📊 Dive into the data job market! Focusing on data analyst roles, this project explores 💰 top-paying jobs, 🔥 in-demand skills, and 📈 where high demand meets high salary in data analytics.
The questions I wanted to answer through my SQL queries were:
What are the top-paying data analyst jobs? What skills are required for these top-paying jobs? What skills are most in demand for data analysts? Which skills are associated with higher salaries? What are the most optimal skills to learn?
-
SQL: The backbone of my analysis, allowing me to query the database and unearth critical insights.
-
PostgreSQL: The chosen database management system, ideal for handling the job posting data.
-
Visual Studio Code: My go-to for database management and executing SQL queries.
-
Git & GitHub: Essential for version control and sharing my SQL scripts and analysis, ensuring collaboration and project tracking.

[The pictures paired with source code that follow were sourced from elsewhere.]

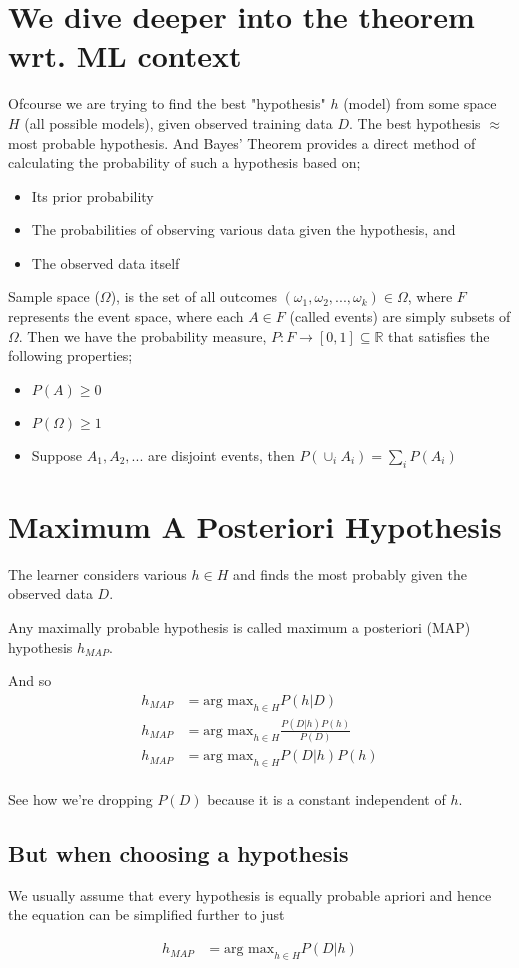 \documentclass{article}
\begin{document}
\section{We dive deeper into the theorem wrt. ML context}
Ofcourse we are trying to find the best "hypothesis" $h$ (model) from some space $H$ (all possible models), given observed training data $D$. The best hypothesis $\approx$ most probable hypothesis. And Bayes' Theorem provides a direct method of calculating the probability of such a hypothesis based on;

\begin{itemize}
	\item Its prior probability
	\item The probabilities of observing various data given the hypothesis, and
	\item The observed data itself
\end{itemize}

Sample space ($\Omega$), is the set of all outcomes $(\omega_1, \omega_2, ..., \omega_k) \in \Omega$, where $F$ represents the event space, where each $A \in F$ (called events) are simply subsets of $\Omega$. Then we have the probability measure, $P: F \rightarrow [0,1] \subseteq \mathbb{R}$ that satisfies the following properties;

\begin{itemize}
	\item $P(A) \geq 0$
	\item $P(\Omega) \geq 1$
	\item Suppose $A_1, A_2, ...$ are disjoint events, then $P(\cup_i A_i) = \sum_{i}P(A_i)$
\end{itemize}

\section{Maximum A Posteriori Hypothesis}
The learner considers various $h \in H$ and finds the most probably given the observed data $D$.

Any maximally probable hypothesis is called maximum a posteriori (MAP) hypothesis $h_{MAP}$.

And so
\begin{align*}
	h_{MAP} &= \text{arg max}_{h \in H} P(h | D) \\
	h_{MAP} &= \text{arg max}_{h \in H} \frac{P(D | h)P(h)}{P(D)} \\
	h_{MAP} &= \text{arg max}_{h \in H} P(D | h)P(h) \\
\end{align*}

See how we're dropping $P(D)$ because it is a constant independent of $h$.

\subsection{But when choosing a hypothesis}
We usually assume that every hypothesis is equally probable apriori and hence the equation can be simplified further to just

\begin{align*}
	h_{MAP} &= \text{arg max}_{h \in H} P(D | h) \\
\end{align*}
\end{document}
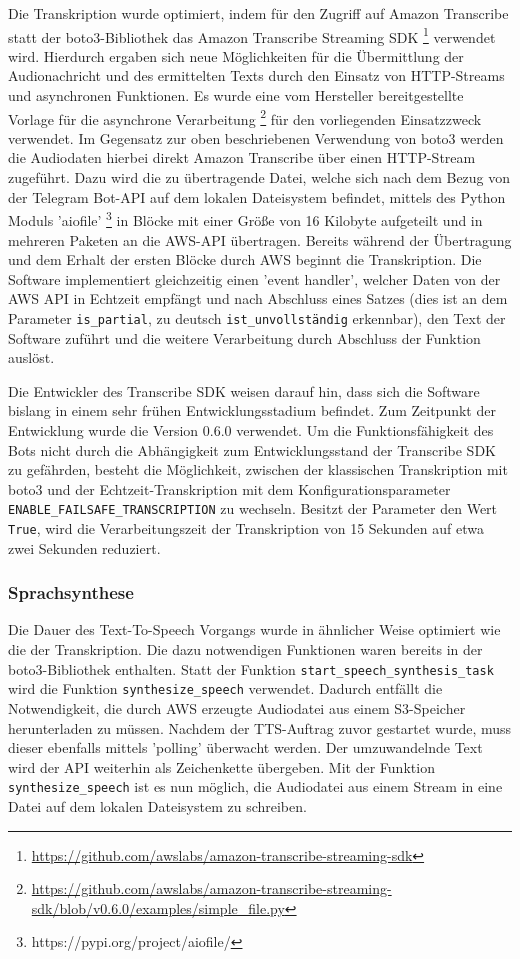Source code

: Die Transkription wurde optimiert, indem für den Zugriff auf Amazon Transcribe statt der boto3-Bibliothek das Amazon Transcribe Streaming SDK \footnote{\url{https://github.com/awslabs/amazon-transcribe-streaming-sdk}} verwendet wird. Hierdurch ergaben sich neue Möglichkeiten für die Übermittlung der Audionachricht und des ermittelten Texts durch den Einsatz von HTTP-Streams und asynchronen Funktionen. Es wurde eine vom Hersteller bereitgestellte Vorlage für die asynchrone Verarbeitung \footnote{\url{https://github.com/awslabs/amazon-transcribe-streaming-sdk/blob/v0.6.0/examples/simple\_file.py}} für den vorliegenden Einsatzzweck verwendet. Im Gegensatz zur oben beschriebenen Verwendung von boto3 werden die Audiodaten hierbei direkt Amazon Transcribe über einen HTTP-Stream zugeführt. Dazu wird die zu übertragende Datei, welche sich nach dem Bezug von der Telegram Bot-API auf dem lokalen Dateisystem befindet, mittels des Python Moduls 'aiofile' \footnote{https://pypi.org/project/aiofile/} in Blöcke mit einer Größe von 16 Kilobyte aufgeteilt und in mehreren Paketen an die AWS-API übertragen. Bereits während der Übertragung und dem Erhalt der ersten Blöcke durch AWS beginnt die Transkription. Die Software implementiert gleichzeitig einen 'event handler', welcher Daten von der AWS API in Echtzeit empfängt und nach Abschluss eines Satzes (dies ist an dem Parameter \lstinline{is_partial}, zu deutsch \lstinline{ist_unvollständig} erkennbar), den Text der Software zuführt und die weitere Verarbeitung durch Abschluss der Funktion auslöst.

Die Entwickler des Transcribe SDK weisen darauf hin, dass sich die Software bislang in einem sehr frühen Entwicklungsstadium befindet. Zum Zeitpunkt der Entwicklung wurde die Version 0.6.0 verwendet. Um die Funktionsfähigkeit des Bots nicht durch die Abhängigkeit zum Entwicklungsstand der Transcribe SDK zu gefährden, besteht die Möglichkeit, zwischen der klassischen Transkription mit boto3 und der Echtzeit-Transkription mit dem Konfigurationsparameter \lstinline{ENABLE_FAILSAFE_TRANSCRIPTION} zu wechseln. Besitzt der Parameter den Wert \lstinline{True}, wird die Verarbeitungszeit der Transkription von 15 Sekunden auf etwa zwei Sekunden reduziert.

\subsubsection{Sprachsynthese}
\label{sec:optimierung-synth}

Die Dauer des Text-To-Speech Vorgangs wurde in ähnlicher Weise optimiert wie die der Transkription. Die dazu notwendigen Funktionen waren bereits in der boto3-Bibliothek enthalten. Statt der Funktion \lstinline{start_speech_synthesis_task} wird die Funktion \lstinline{synthesize_speech} verwendet. Dadurch entfällt die Notwendigkeit, die durch AWS erzeugte Audiodatei aus einem S3-Speicher herunterladen zu müssen. Nachdem der TTS-Auftrag zuvor gestartet wurde, muss dieser ebenfalls mittels 'polling' überwacht werden. Der umzuwandelnde Text wird der API weiterhin als Zeichenkette übergeben. Mit der Funktion \lstinline{synthesize_speech} ist es nun möglich, die Audiodatei aus einem Stream in eine Datei auf dem lokalen Dateisystem zu schreiben. 

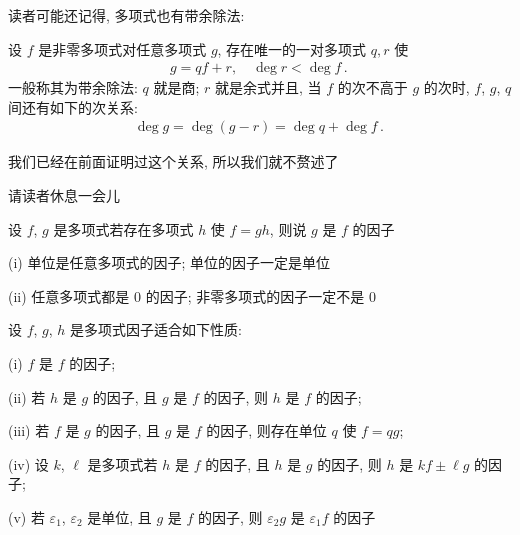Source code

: 读者可能还记得, 多项式也有带余除法:

\begin{proposition}
    设 $f$ 是非零多项式\period 对任意多项式 $g$, 存在唯一的一对多项式 $q, r$ 使
    \begin{align*}
        g = q f + r, \quad \deg r < \deg f \period
    \end{align*}
    一般称其为带余除法: $q$ 就是商; $r$ 就是余式\period 并且, 当 $f$ 的次不高于 $g$ 的次时, $f$, $g$, $q$ 间还有如下的次关系:
    \begin{align*}
        \deg g = \deg (g - r) = \deg q + \deg f \period
    \end{align*}
\end{proposition}

我们已经在前面证明过这个关系, 所以我们就不赘述了\period

请读者休息一会儿\period

\myLine

\begin{definition}
    设 $f$, $g$ 是多项式\period 若存在多项式 $h$ 使 $f=gh$, 则说 $g$ 是 $f$ 的因子 \period
\end{definition}

\begin{example}
    (i) 单位是任意多项式的因子; 单位的因子一定是单位\period

    (ii) 任意多项式都是 $0$ 的因子; 非零多项式的因子一定不是 $0$\period
\end{example}

\begin{proposition}
    设 $f$, $g$, $h$ 是多项式\period 因子适合如下性质:

    (i) $f$ 是 $f$ 的因子;

    (ii) 若 $h$ 是 $g$ 的因子, 且 $g$ 是 $f$ 的因子, 则 $h$ 是 $f$ 的因子;

    (iii) 若 $f$ 是 $g$ 的因子, 且 $g$ 是 $f$ 的因子, 则存在单位 $q$ 使 $f = qg$;

    (iv) 设 $k$, $\ell$ 是多项式\period 若 $h$ 是 $f$ 的因子, 且 $h$ 是 $g$ 的因子, 则 $h$ 是 $kf \pm \ell g$ 的因子;

    (v) 若 $\varepsilon_1$, $\varepsilon_2$ 是单位, 且 $g$ 是 $f$ 的因子, 则 $\varepsilon_2 g$ 是 $\varepsilon_1 f$ 的因子\period
\end{proposition}

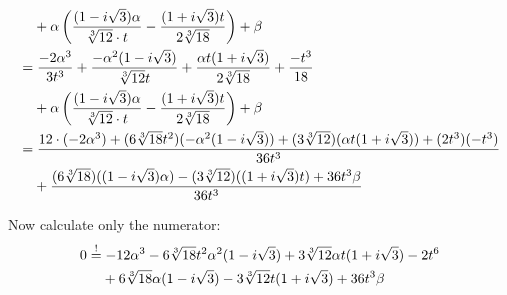 \begin{align}
    &\hphantom{{}=}+ \alpha \left ( \frac{(1-i \sqrt{3}) \alpha}{\sqrt[3]{12} \cdot t} -\frac{(1+i\sqrt{3}) t}{2\sqrt[3]{18}}\right )
       + \beta\\%
    &= \frac{-2 \alpha^3}{3t^3}
       + \frac{-\alpha^2 (1-i \sqrt{3})}{\sqrt[3]{12} t}
       + \frac{\alpha t (1+i \sqrt{3})}{2\sqrt[3]{18}}
       + \frac{- t^3}{18}\\
    &\hphantom{{}=}+ \alpha \left ( \frac{(1-i \sqrt{3}) \alpha}{\sqrt[3]{12} \cdot t} -\frac{(1+i\sqrt{3}) t}{2\sqrt[3]{18}}\right )
       + \beta\\%
    &= \frac{12 \cdot (-2 \alpha^3) +(6 \sqrt[3]{18}t^2)(-\alpha^2 (1-i \sqrt{3}))+ (3 \sqrt[3]{12})(\alpha t (1+i \sqrt{3})) + (2t^3)(- t^3)}{36t^3}\\
    &\hphantom{{}=}+ \frac{(6 \sqrt[3]{18})((1-i \sqrt{3}) \alpha) - (3 \sqrt[3]{12})((1+i\sqrt{3}) t) + 36t^3 \beta}{36t^3}\\%
\end{align}

\goodbreak
Now calculate only the numerator:
\begin{align}
    0 &\stackrel{!}{=} -12 \alpha^3 - 6 \sqrt[3]{18} t^2 \alpha^2 (1 - i \sqrt{3})
        + 3 \sqrt[3]{12} \alpha t (1+i\sqrt{3}) - 2t^6\\
      &\hphantom{{}=} + 6\sqrt[3]{18} \alpha (1- i \sqrt{3})
        - 3 \sqrt[3]{12} t (1+i \sqrt{3}) + 36 t^3 \beta
\end{align}
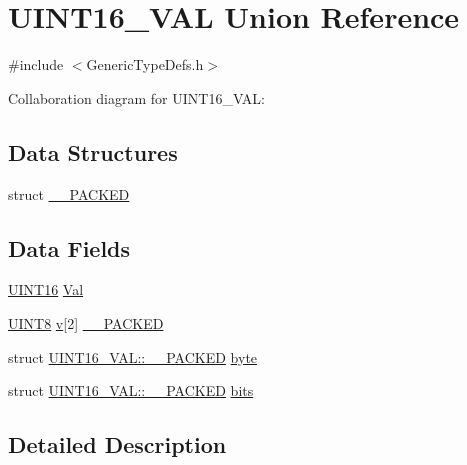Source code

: \hypertarget{union_u_i_n_t16___v_a_l}{}\section{U\+I\+N\+T16\+\_\+\+V\+A\+L Union Reference}
\label{union_u_i_n_t16___v_a_l}


{\ttfamily \#include $<$Generic\+Type\+Defs.\+h$>$}



Collaboration diagram for U\+I\+N\+T16\+\_\+\+V\+A\+L\+:
\subsection*{Data Structures}
\begin{DoxyCompactItemize}
\item 
struct \hyperlink{struct_u_i_n_t16___v_a_l_1_1_____p_a_c_k_e_d}{\+\_\+\+\_\+\+P\+A\+C\+K\+E\+D}
\end{DoxyCompactItemize}
\subsection*{Data Fields}
\begin{DoxyCompactItemize}
\item 
\hyperlink{_generic_type_defs_8h_acfa284fa8026c4aace2728f7f15d6c13}{U\+I\+N\+T16} \hyperlink{union_u_i_n_t16___v_a_l_a39422387a9d2651da86ce4437ee8b5ab}{Val}
\item 
\hyperlink{_generic_type_defs_8h_ab27e9918b538ce9d8ca692479b375b6a}{U\+I\+N\+T8} \hyperlink{_s_p_i_flash_8c_a51a3fc6fe361f8f5a7a91799fecd2c9a}{v}\mbox{[}2\mbox{]} \hyperlink{union_u_i_n_t16___v_a_l_a7a1d2ea534b2031c6444c696032bd369}{\+\_\+\+\_\+\+P\+A\+C\+K\+E\+D}
\item 
struct \hyperlink{struct_u_i_n_t16___v_a_l_1_1_____p_a_c_k_e_d}{U\+I\+N\+T16\+\_\+\+V\+A\+L\+::\+\_\+\+\_\+\+P\+A\+C\+K\+E\+D} \hyperlink{union_u_i_n_t16___v_a_l_a5ef231687e0ec94aa497e688ce7fecbc}{byte}
\item 
struct \hyperlink{struct_u_i_n_t16___v_a_l_1_1_____p_a_c_k_e_d}{U\+I\+N\+T16\+\_\+\+V\+A\+L\+::\+\_\+\+\_\+\+P\+A\+C\+K\+E\+D} \hyperlink{union_u_i_n_t16___v_a_l_a075e0bdd9e1be60d2738b18a0e17c595}{bits}
\end{DoxyCompactItemize}


\subsection{Detailed Description}


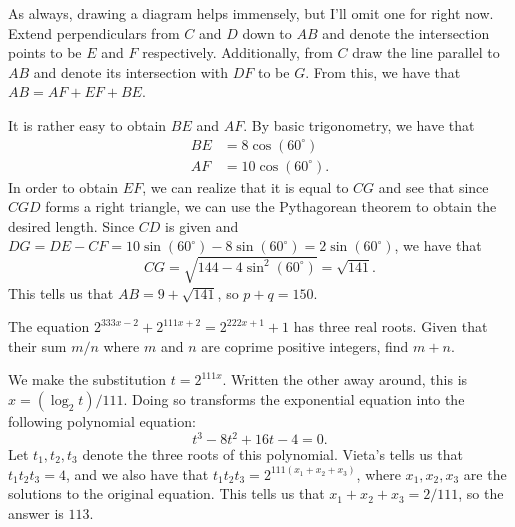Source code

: \documentclass[a4paper, 12pt]{article}
\begin{document}
\begin{solution}
    As always, drawing a diagram helps immensely, but I'll omit one for right now. Extend perpendiculars from \( C \) and \( D \) down to \( AB \) and denote the intersection points to be \( E \) and \( F \) respectively. Additionally, from \( C \) draw the line parallel to \( AB \) and denote its intersection with \( DF  \) to be \( G \). From this, we have that \( AB = AF + EF + BE \).

    It is rather easy to obtain \( BE \) and \( AF \). By basic trigonometry, we have that
    \begin{align*}
        BE &= 8 \cos{\left( 60^\circ \right)} \\
        AF &= 10 \cos{\left( 60^\circ \right)}
    .\end{align*}
    In order to obtain \( EF \), we can realize that it is equal to \( CG \) and see that since \( CGD \) forms a right triangle, we can use the Pythagorean theorem to obtain the desired length. Since \( CD \) is given and \( DG = DE - CF = 10 \sin{\left( 60^\circ \right)} - 8 \sin{\left( 60^\circ \right)} = 2 \sin{\left( 60^\circ \right)} \), we have that
    \[
        CG = \sqrt{144 - 4 \sin^2{\left( 60^\circ \right)}} = \sqrt{141}
    .\]
    This tells us that \( AB = 9 + \sqrt{141} \), so \( p + q = \boxed{150} \).
\end{solution}

\begin{chirpbox}
    \begin{problemnum}
        The equation \( 2^{333x-2} + 2^{111x + 2} = 2^{222x+1} + 1 \) has three real roots. Given that their sum \( m / n \) where \( m \) and \( n \) are coprime positive integers, find \( m + n \).
    \end{problemnum}
\end{chirpbox}

\begin{solution}
    We make the substitution \( t = 2^{111x} \). Written the other away around, this is \( x = (\log_2{t}) / 111 \). Doing so transforms the exponential equation into the following polynomial equation:
    \[
        t^3 - 8 t^2 + 16t - 4 = 0
    .\]
    Let \( t_1, t_2, t_3 \) denote the three roots of this polynomial. Vieta's tells us that \( t_1 t_2 t_3 = 4 \), and we also have that \( t_1 t_2 t_3 = 2^{111(x_1 + x_2 + x_3)} \), where \( x_1, x_2, x_3 \) are the solutions to the original equation. This tells us that \( x_1 + x_2 + x_3 = 2 / 111 \), so the answer is \( \boxed{113} \).
\end{solution}
\end{document}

Each query for this project aimed at investigating specific aspects of the data analyst job market. Here’s how I approached each question:
To identify the highest-paying roles, I filtered data analyst positions by average yearly salary and location, focusing on remote jobs. This query highlights the high paying opportunities in the field.
SELECT
job_id,
job_title,
job_location,
job_schedule_type,
salary_year_avg,
job_posted_date,
name AS company_name
FROM
job_postings_fact
LEFT JOIN company_dim on job_postings_fact.company_id = company_dim.company_id
WHERE
job_title = 'Data Engineer' AND
job_location = 'Anywhere' AND
salary_year_avg IS NOT NULL
ORDER BY salary_year_avg DESC
LIMIT 10;
Here's the breakdown of the top data analyst jobs in 2023:
Wide Salary Range: Top 10 paying data analyst roles span from $184,000 to $650,000, indicating significant salary potential in the field.
Diverse Employers: Companies like SmartAsset, Meta, and AT&T are among those offering high salaries, showing a broad interest across different industries.
Job Title Variety: There's a high diversity in job titles, from DE to Director of DE reflecting varied roles and specializations within data analytics.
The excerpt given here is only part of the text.